Another victim of the United States’ obsessive anti-China strategy
Jan 17, 2025
The law and politics can be callous. And it certainly has been in the case of 56-year-old Dan Duggan, a former US Marines pilot, now an Australian citizen. Five days before Christmas the federal Attorney-General Mark Dreyfus announced Mr Duggan would be extradited to the United States to face charges relating to allegations, vehemently denied by Mr Duggan, that he breached arms trafficking laws and engaged in money laundering and conspiracy offences, by training Chinese pilots in South Africa between 2010 and 2012. On Tuesday, Mr Duggan’s family announced it was appealing Mr Dreyfus’ decision.
Whether that appeal succeeds is a matter for the Federal Court and this article does not speculate on the likelihood or otherwise of the appeal.
But there are a number of aspects of Mr Duggan’s case that are deeply troubling.
Mr Duggan faces a possible 65 years in a US jail if he is convicted of the offences.
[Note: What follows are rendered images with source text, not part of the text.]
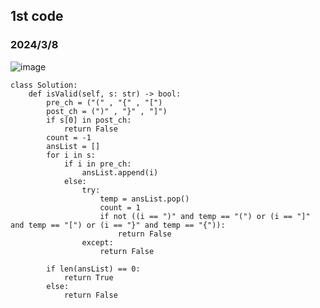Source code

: ## 1st code
### 2024/3/8

![image](https://github.com/PhoenixCHW/My_leetcode/assets/39382795/b18dad6d-36ef-4e2d-bb3e-28910c0c0914)

```python3
class Solution:
    def isValid(self, s: str) -> bool:
        pre_ch = ("(" , "{" , "[")
        post_ch = (")" , "}" , "]")
        if s[0] in post_ch:
            return False
        count = -1
        ansList = []
        for i in s:
            if i in pre_ch:
                ansList.append(i)
            else:
                try:
                    temp = ansList.pop()
                    count = 1
                    if not ((i == ")" and temp == "(") or (i == "]" and temp == "[") or (i == "}" and temp == "{")):
                        return False
                except:
                    return False
        
        if len(ansList) == 0:
            return True
        else:
            return False
```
Given his age this is an effective death penalty. Under the extradition treaty between the US and Australia, extradition must be refused if the death penalty is sought by the prosecution. An effective death penalty should be subject to this provision.
And like the Australian publisher and journalist Julian Assange (this writer advised the Australian Assange Campaign) there is a very high risk Mr Duggan would be detained in a torture chamber, otherwise known as a ‘Supermax’ prison, despite any ‘assurances’ the US authorities give Australia about that issue.
Mr Duggan has already been held in maximum security in a New South Wales prison for over two years. Such facilities effectively amount to cruel and unusual punishment and torture being inflicted on the prisoner. On what plausible basis could Mr Duggan have been classified by the correctional authorities as such a danger to society that he needed to be kept in maximum security? Likely answer – none.
It is also troubling that Mr Duggan appears to be being used by the US and its allies as part of the obsessive anti-China strategy. This is a point made by Paul Gregoire recently. Writing in Declassified Australia recently Gregoire observed that Mr Duggan has effectively been sold out by ASIO. He sets out the history of the dealings Mr Duggan has had with the security organisation.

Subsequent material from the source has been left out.